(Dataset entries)
========================================
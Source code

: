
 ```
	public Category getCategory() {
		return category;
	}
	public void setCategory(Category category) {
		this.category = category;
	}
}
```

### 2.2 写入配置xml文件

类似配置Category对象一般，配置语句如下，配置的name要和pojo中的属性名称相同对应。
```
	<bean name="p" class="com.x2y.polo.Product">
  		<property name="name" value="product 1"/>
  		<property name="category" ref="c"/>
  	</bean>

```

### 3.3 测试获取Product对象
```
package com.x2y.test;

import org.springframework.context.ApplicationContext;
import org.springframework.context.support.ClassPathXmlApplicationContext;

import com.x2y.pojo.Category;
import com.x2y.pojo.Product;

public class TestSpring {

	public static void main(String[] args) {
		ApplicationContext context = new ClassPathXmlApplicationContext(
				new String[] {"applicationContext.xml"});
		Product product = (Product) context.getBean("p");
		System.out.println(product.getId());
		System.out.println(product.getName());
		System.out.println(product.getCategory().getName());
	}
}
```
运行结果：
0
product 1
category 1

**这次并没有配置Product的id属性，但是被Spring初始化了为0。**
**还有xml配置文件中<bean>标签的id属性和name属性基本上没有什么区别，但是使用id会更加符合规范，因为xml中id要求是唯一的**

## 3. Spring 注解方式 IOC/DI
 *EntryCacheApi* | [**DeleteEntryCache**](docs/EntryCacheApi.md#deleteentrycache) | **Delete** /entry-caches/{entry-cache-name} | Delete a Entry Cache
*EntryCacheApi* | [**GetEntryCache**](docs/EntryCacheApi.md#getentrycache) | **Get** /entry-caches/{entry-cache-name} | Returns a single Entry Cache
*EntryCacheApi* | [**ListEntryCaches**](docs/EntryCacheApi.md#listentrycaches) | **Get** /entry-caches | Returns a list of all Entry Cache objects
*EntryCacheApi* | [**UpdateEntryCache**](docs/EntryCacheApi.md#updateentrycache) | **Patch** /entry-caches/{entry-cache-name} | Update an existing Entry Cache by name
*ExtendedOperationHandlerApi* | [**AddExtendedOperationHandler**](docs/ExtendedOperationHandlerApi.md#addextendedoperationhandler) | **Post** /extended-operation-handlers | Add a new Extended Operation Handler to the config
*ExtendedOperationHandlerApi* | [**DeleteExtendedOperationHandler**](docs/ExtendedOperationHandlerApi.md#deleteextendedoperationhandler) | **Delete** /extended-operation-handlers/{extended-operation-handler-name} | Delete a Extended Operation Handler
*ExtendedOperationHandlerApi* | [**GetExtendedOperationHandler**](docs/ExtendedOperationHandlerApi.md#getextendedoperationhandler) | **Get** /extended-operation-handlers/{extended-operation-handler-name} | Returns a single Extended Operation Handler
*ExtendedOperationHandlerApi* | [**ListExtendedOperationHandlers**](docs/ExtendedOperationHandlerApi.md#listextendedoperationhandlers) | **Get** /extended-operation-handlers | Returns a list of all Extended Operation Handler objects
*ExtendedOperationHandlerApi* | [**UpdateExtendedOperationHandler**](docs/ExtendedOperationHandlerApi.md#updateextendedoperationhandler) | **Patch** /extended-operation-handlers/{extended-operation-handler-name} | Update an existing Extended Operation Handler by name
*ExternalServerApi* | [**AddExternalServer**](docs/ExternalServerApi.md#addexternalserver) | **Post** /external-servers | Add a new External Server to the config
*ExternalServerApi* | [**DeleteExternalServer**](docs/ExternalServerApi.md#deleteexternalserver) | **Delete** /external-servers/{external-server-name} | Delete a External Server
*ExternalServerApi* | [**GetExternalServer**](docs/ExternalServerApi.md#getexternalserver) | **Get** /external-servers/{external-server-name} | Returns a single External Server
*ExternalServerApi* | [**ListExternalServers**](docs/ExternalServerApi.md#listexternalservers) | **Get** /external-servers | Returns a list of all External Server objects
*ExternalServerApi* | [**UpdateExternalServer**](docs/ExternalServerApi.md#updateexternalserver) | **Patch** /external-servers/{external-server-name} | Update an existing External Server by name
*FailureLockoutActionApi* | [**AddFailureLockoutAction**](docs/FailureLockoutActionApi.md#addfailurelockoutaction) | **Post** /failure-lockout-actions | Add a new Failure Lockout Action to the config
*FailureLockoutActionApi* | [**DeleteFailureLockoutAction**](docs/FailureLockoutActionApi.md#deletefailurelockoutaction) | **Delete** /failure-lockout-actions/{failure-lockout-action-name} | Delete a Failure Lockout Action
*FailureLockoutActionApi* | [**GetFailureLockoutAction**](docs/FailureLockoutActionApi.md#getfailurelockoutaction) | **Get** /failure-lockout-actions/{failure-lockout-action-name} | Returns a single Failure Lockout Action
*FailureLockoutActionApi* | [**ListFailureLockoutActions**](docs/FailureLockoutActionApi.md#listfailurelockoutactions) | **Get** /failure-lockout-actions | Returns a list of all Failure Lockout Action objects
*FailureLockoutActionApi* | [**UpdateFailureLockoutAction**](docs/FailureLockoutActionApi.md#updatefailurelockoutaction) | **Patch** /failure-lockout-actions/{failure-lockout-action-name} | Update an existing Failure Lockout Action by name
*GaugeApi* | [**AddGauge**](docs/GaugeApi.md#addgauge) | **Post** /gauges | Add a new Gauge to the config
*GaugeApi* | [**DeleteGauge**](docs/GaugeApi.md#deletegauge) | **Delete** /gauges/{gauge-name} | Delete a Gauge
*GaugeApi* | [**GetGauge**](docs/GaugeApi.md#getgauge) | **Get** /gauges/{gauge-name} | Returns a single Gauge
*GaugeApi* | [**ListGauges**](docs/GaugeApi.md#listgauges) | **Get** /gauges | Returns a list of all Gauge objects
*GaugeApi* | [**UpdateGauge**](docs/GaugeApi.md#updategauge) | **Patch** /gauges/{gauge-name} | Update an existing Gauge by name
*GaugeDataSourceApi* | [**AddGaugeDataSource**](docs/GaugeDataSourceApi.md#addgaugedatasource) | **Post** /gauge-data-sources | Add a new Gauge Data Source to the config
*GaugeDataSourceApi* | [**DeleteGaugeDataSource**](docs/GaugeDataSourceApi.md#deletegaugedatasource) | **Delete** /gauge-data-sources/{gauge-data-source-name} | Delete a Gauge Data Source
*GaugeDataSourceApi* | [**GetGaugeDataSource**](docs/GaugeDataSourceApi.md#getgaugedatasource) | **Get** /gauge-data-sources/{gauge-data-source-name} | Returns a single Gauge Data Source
========================================
ASSIGNMENT -> Emit an exact copy of the lines spanning the start of the records to the line containing "## 3. Spring 注解方式 IOC/DI", inclusive, and no other output.

SOLUTION TO THE PROBLEM ->
Source code

:
 ```
	public Category getCategory() {
		return category;
	}
	public void setCategory(Category category) {
		this.category = category;
	}
}
```

### 2.2 写入配置xml文件

类似配置Category对象一般，配置语句如下，配置的name要和pojo中的属性名称相同对应。
```
	<bean name="p" class="com.x2y.polo.Product">
  		<property name="name" value="product 1"/>
  		<property name="category" ref="c"/>
  	</bean>

```

### 3.3 测试获取Product对象
```
package com.x2y.test;

import org.springframework.context.ApplicationContext;
import org.springframework.context.support.ClassPathXmlApplicationContext;

import com.x2y.pojo.Category;
import com.x2y.pojo.Product;

public class TestSpring {

	public static void main(String[] args) {
		ApplicationContext context = new ClassPathXmlApplicationContext(
				new String[] {"applicationContext.xml"});
		Product product = (Product) context.getBean("p");
		System.out.println(product.getId());
		System.out.println(product.getName());
		System.out.println(product.getCategory().getName());
	}
}
```
运行结果：
0
product 1
category 1

**这次并没有配置Product的id属性，但是被Spring初始化了为0。**
**还有xml配置文件中<bean>标签的id属性和name属性基本上没有什么区别，但是使用id会更加符合规范，因为xml中id要求是唯一的**

## 3. Spring 注解方式 IOC/DI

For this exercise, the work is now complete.